Hindbrain GLP-1 receptor mediated suppression of food intake requires a PI3K-dependent decrease in phosphorylation of membrane-bound Akt
AJP Endocrinology and Metabolism
Published online on July 30, 2013
Abstract
Glucagon-like peptide-1 (GLP-1) receptors (GLP-1R) expressed in the nucleus tractus solitarius (NTS) are physiologically required for the control of feeding. Recently, NTS GLP-1R-mediated suppression of feeding was shown to occur via a rapid PKA-induced suppression of AMPK and activation of MAPK signaling. Unknown are the additional intracellular signaling pathways that account for the long-term hypophagic effects of GLP-1R activation. As cAMP/PKA activity can promote PI3K-PIP3-dependent translocation of Akt to the plasma membrane, we hypothesize that hindbrain GLP-1R-mediated control of feeding involves a PI3K-Akt-dependent pathway. Importantly, the novel evidence presented here challenges the dogmatic view that PI3K phosphorylation results in an obligatory activation of Akt, and instead supports a growing body of literature showing that activation of cAMP/PKA can inhibit Akt phosphorylation at the plasma membrane. Behavioral data show that inhibition of hindbrain PI3K activity by 4th icv administration of LY-294002 (3.07µg) attenuated the food intake- and body weight-suppressive effects of 4th icv administration of the GLP-1R agonist exendin-4 (0.3µg) in rats.

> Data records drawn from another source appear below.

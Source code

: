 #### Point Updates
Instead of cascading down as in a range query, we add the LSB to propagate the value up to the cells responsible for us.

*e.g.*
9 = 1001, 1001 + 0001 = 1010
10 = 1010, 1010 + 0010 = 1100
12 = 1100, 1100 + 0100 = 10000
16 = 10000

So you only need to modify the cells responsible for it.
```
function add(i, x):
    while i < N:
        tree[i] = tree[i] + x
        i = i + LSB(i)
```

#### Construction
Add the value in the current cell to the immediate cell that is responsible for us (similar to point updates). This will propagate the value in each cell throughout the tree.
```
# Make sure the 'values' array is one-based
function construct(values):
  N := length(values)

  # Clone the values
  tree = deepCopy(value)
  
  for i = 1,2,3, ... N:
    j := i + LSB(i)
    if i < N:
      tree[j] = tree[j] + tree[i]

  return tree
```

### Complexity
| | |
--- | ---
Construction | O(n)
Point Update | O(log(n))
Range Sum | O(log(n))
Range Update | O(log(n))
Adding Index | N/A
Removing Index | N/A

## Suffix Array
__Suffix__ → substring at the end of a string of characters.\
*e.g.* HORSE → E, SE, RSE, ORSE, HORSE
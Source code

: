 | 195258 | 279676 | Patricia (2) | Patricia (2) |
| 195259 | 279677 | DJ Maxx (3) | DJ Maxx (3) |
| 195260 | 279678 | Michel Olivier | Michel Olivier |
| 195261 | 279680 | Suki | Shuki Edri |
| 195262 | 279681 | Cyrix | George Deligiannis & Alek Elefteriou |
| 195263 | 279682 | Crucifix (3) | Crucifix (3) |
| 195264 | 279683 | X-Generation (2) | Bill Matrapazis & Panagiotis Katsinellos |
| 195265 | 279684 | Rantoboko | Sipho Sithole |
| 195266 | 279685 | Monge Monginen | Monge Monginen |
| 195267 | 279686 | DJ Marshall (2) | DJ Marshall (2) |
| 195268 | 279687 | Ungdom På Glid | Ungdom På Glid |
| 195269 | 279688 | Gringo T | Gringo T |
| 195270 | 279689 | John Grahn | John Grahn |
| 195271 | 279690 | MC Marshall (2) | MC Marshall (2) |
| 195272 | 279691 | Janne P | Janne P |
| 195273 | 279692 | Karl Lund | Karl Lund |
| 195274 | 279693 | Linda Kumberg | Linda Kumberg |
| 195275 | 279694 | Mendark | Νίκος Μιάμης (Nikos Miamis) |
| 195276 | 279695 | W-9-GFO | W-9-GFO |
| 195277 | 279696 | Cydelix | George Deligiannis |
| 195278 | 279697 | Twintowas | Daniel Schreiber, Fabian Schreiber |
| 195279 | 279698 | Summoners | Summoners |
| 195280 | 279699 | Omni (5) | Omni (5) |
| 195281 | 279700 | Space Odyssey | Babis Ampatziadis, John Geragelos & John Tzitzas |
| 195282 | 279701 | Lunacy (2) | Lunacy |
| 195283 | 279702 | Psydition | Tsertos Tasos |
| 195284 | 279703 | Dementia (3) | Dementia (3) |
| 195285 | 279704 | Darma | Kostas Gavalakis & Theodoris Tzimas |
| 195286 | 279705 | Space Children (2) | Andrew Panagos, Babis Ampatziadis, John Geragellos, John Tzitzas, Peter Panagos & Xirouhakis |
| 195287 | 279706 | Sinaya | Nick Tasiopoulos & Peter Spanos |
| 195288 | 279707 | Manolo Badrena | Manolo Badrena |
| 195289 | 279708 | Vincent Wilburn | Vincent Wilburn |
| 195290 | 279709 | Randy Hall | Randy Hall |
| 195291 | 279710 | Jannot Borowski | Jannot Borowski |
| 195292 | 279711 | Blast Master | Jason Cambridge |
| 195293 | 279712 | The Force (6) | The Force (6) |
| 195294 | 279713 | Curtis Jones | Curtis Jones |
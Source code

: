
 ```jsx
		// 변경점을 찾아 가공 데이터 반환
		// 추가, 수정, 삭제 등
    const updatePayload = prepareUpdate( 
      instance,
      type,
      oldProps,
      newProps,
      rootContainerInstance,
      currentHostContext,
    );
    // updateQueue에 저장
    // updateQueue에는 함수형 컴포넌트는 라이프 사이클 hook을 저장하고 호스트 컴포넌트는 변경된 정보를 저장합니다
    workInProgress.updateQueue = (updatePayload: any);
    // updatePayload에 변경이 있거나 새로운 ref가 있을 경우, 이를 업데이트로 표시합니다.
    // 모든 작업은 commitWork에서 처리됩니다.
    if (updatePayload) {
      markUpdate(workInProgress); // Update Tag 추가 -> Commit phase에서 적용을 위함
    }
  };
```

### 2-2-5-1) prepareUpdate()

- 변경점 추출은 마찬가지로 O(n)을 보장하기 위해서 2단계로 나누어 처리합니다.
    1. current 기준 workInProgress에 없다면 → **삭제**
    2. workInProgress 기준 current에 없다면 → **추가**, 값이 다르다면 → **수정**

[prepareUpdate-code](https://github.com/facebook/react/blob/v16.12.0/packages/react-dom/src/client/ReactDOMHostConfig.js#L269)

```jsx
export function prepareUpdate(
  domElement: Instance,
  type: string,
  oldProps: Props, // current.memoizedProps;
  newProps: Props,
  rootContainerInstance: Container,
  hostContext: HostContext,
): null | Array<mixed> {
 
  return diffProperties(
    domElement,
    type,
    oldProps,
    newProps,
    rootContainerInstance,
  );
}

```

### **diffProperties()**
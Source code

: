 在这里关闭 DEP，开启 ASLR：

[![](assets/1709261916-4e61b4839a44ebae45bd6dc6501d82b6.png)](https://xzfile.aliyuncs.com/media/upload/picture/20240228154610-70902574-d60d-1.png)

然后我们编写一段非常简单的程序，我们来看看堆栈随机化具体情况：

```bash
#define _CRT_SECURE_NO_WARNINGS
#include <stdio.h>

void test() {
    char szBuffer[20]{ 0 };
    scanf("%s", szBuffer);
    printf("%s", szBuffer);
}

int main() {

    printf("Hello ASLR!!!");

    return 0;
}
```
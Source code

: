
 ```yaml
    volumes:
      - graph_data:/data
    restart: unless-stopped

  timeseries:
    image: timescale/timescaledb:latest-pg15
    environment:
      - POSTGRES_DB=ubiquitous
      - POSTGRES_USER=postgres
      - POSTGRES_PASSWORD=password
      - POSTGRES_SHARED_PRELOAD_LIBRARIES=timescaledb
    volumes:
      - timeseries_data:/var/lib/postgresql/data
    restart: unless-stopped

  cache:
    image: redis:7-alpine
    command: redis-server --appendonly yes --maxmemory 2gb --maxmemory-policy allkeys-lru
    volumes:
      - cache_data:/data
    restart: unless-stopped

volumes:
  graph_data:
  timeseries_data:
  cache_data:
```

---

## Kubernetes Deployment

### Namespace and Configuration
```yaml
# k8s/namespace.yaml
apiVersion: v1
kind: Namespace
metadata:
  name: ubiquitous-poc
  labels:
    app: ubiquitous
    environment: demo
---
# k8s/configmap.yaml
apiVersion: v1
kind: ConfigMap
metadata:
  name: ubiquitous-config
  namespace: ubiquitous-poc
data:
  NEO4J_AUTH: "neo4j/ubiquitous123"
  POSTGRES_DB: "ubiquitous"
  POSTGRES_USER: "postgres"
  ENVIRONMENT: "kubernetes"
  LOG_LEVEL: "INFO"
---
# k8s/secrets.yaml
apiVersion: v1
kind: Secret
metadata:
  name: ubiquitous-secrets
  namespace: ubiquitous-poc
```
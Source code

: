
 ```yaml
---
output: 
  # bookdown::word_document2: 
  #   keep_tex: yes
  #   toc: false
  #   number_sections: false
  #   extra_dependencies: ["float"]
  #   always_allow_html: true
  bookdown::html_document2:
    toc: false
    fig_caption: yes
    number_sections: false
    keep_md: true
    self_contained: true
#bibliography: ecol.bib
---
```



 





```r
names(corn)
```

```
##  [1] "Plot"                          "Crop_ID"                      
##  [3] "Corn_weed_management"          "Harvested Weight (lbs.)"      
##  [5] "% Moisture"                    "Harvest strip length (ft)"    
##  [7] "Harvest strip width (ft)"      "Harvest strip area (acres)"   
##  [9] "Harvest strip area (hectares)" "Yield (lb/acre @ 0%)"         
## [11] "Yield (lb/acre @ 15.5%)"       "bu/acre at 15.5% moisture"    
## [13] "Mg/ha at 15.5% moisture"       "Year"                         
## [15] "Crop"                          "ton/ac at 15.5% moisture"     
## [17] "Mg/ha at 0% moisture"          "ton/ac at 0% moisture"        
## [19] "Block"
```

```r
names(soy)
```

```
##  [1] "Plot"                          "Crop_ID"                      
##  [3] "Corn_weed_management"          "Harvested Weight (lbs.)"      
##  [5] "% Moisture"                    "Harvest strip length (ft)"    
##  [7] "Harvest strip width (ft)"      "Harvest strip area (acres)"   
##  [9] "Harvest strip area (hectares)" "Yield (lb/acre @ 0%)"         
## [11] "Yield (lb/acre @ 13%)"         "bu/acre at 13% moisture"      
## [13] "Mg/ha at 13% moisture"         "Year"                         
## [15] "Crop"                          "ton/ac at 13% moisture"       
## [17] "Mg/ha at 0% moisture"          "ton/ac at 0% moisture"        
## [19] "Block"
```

Hindbrain administration of triciribine (10µg), an inhibitor of PIP3-dependent translocation of Akt to the cell membrane, also attenuated the intake-suppressive effects of 4th icv exendin-4. Immunoblot analyses of ex-vivo NTS tissue lysates and in-vitro GLP-1R-expressing neurons (GT1-7) support the behavioral findings and show that GLP-1R activation decreases phosphorylation of Akt in a time-dependent fashion. Current data reveal the requirement of PI3K activation, PIP3-dependent translocation of Akt to the plasma membrane, and suppression in phosphorylation of membrane-bound Akt to mediate the food intake-suppressive effects of hindbrain GLP-1R activation.